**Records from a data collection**
[Start of Attachment]

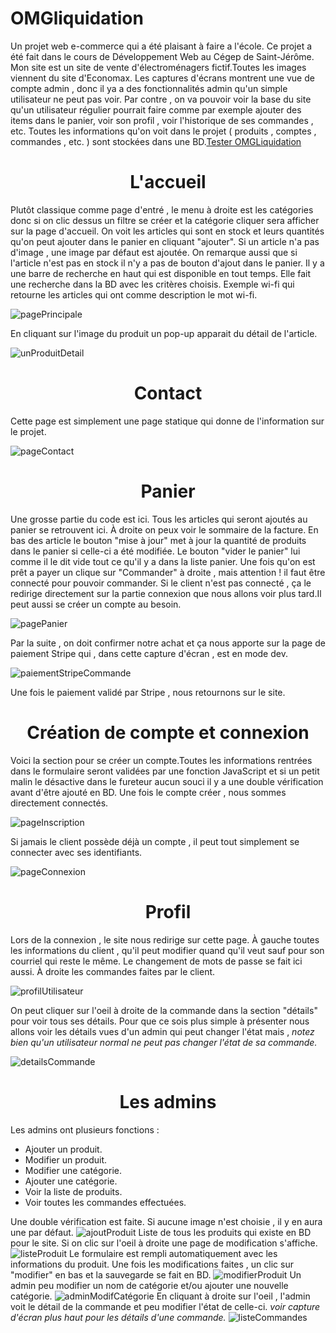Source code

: # OMGliquidation
Un projet web e-commerce qui a été plaisant à faire a l'école. Ce projet a été fait dans le cours de Développement Web au Cégep de Saint-Jérôme. Mon site est un site de vente d'électroménagers fictif.Toutes les images viennent du site d'Economax. Les captures d'écrans montrent une vue de compte admin , donc il ya a des fonctionnalités admin qu'un simple utilisateur ne peut pas voir. Par contre , on va pouvoir voir la base du site qu'un utilisateur régulier pourrait faire comme par exemple ajouter des items dans le panier, voir son profil , voir l'historique de ses commandes , etc. Toutes les informations qu'on voit dans le projet ( produits , comptes , commandes , etc. ) sont stockées dans une BD.<a href="https://4d6.1847622.techinfo-cstj.ca" targer="_blank">Tester OMGLiquidation</a>

# <h1 align="center">L'accueil</h1>

Plutôt classique comme page d'entré , le menu à droite est les catégories donc si on clic dessus un filtre se créer et la catégorie cliquer sera afficher sur la page d'accueil. On voit les articles qui sont en stock et leurs quantités qu'on peut ajouter dans le panier en cliquant "ajouter". Si un article n'a pas d'image , une image par défaut est ajoutée. On remarque aussi que si l'article n'est pas en stock il n'y a pas de bouton d'ajout dans le panier. Il y a une barre de recherche en haut qui est disponible en tout temps. Elle fait une recherche dans la BD avec les critères choisis. Exemple wi-fi qui retourne les articles qui ont comme description le mot wi-fi.

![pagePrincipale](https://github.com/PikminJaune/OMGliquidation/assets/71794298/fabac7e4-f6a4-4560-9573-7016ed37a8bd)

En cliquant sur l'image du produit un pop-up apparait du détail de l'article.

![unProduitDetail](https://github.com/PikminJaune/OMGliquidation/assets/71794298/29fd1411-5f18-4a5f-a622-b047508c5030)

# <h1 align="center">Contact</h1>

Cette page est simplement une page statique qui donne de l'information sur le projet.

![pageContact](https://github.com/PikminJaune/OMGliquidation/assets/71794298/a81c0286-9cb3-4d2f-9003-370725b6f04a)

# <h1 align="center">Panier</h1>

Une grosse partie du code est ici. Tous les articles qui seront ajoutés au panier se retrouvent ici. À droite on peux voir le sommaire de la facture. En bas des article le bouton "mise à jour" met à jour la quantité de produits dans le panier si celle-ci a été modifiée. Le bouton "vider le panier" lui comme il le dit vide tout ce qu'il y a dans la liste panier. Une fois qu'on est prêt a payer un clique sur "Commander" à droite , mais attention ! il faut être connecté pour pouvoir commander. Si le client n'est pas connecté , ça le redirige directement sur la partie connexion que nous allons voir plus tard.Il peut aussi se créer un compte au besoin.

![pagePanier](https://github.com/PikminJaune/OMGliquidation/assets/71794298/ff8576f0-b75a-4201-aaa1-421fab97fdcb)


Par la suite , on doit confirmer notre achat et ça nous apporte sur la page de paiement Stripe qui , dans cette capture d'écran , est en mode dev.

![paiementStripeCommande](https://github.com/PikminJaune/OMGliquidation/assets/71794298/22fbaf65-cee0-4248-a136-a0c0cb94967e)

Une fois le paiement validé par Stripe , nous retournons sur le site.

# <h1 align="center">Création de compte et connexion</h1>

Voici la section pour se créer un compte.Toutes les informations rentrées dans le formulaire seront validées par une fonction JavaScript et si un petit malin le désactive dans le fureteur aucun souci il y a une double vérification avant d'être ajouté en BD. Une fois le compte créer , nous sommes directement connectés.

![pageInscription](https://github.com/PikminJaune/OMGliquidation/assets/71794298/78995c31-4cbe-4eb6-96bd-74883f9a5554)

Si jamais le client possède déjà un compte , il peut tout simplement se connecter avec ses identifiants.

![pageConnexion](https://github.com/PikminJaune/OMGliquidation/assets/71794298/1d623bd8-091f-403e-a6e7-f222628bd33a)

# <h1 align="center">Profil</h1>

Lors de la connexion , le site nous redirige sur cette page. À gauche toutes les informations du client , qu'il peut modifier quand qu'il veut sauf pour son courriel qui reste le même. Le changement de mots de passe se fait ici aussi. À droite les commandes faites par le client.

![profilUtilisateur](https://github.com/PikminJaune/OMGliquidation/assets/71794298/0470e7c4-b859-488a-b1cb-aeee68224d48)

On peut cliquer sur l'oeil à droite de la commande dans la section "détails" pour voir tous ses détails. Pour que ce sois plus simple à présenter nous allons voir les détails vues d'un admin qui peut changer l'état mais , _notez bien qu'un utilisateur normal ne peut pas changer l'état de sa commande._

![detailsCommande](https://github.com/PikminJaune/OMGliquidation/assets/71794298/e737762b-3f2a-471d-a9dc-2239b7286fad)

# <h1 align="center">Les admins</h1>

Les admins ont plusieurs fonctions :
- Ajouter un produit.
- Modifier un produit.
- Modifier une catégorie.
- Ajouter une catégorie.
- Voir la liste de produits.
- Voir toutes les commandes effectuées.

Une double vérification est faite. Si aucune image n'est choisie , il y en aura une par défaut.
![ajoutProduit](https://github.com/PikminJaune/OMGliquidation/assets/71794298/5cfcac72-186f-4e8a-9190-88cc81878eac)
Liste de tous les produits qui existe en BD pour le site. Si on clic sur l'oeil à droite une page de modification s'affiche.
![listeProduit](https://github.com/PikminJaune/OMGliquidation/assets/71794298/e743e14a-3c22-4774-83c8-1fc8cff3467d)
Le formulaire est rempli automatiquement avec les informations du produit. Une fois les modifications faites , un clic sur "modifier" en bas et la sauvegarde se fait en BD.
![modifierProduit](https://github.com/PikminJaune/OMGliquidation/assets/71794298/2f8f8494-cbe2-4dfe-abb2-013260fd490b)
Un admin peu modifier un nom de catégorie et/ou ajouter une nouvelle catégorie.
![adminModifCatégorie](https://github.com/PikminJaune/OMGliquidation/assets/71794298/1ac2f39b-bbf2-4844-94e6-5cb70f7bb7cd)
En cliquant à droite sur l'oeil , l'admin voit le détail de la commande et peu modifier l'état de celle-ci. _voir capture d'écran plus haut pour les détails d'une commande._
![listeCommandes](https://github.com/PikminJaune/OMGliquidation/assets/71794298/887aa46f-bae6-458c-ae89-973a93cc78d3)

[End of Attachment]

**Exercise objective**
A single figure is required: the number of lines above in which the string "admins" appears.

**Solution to this task**
2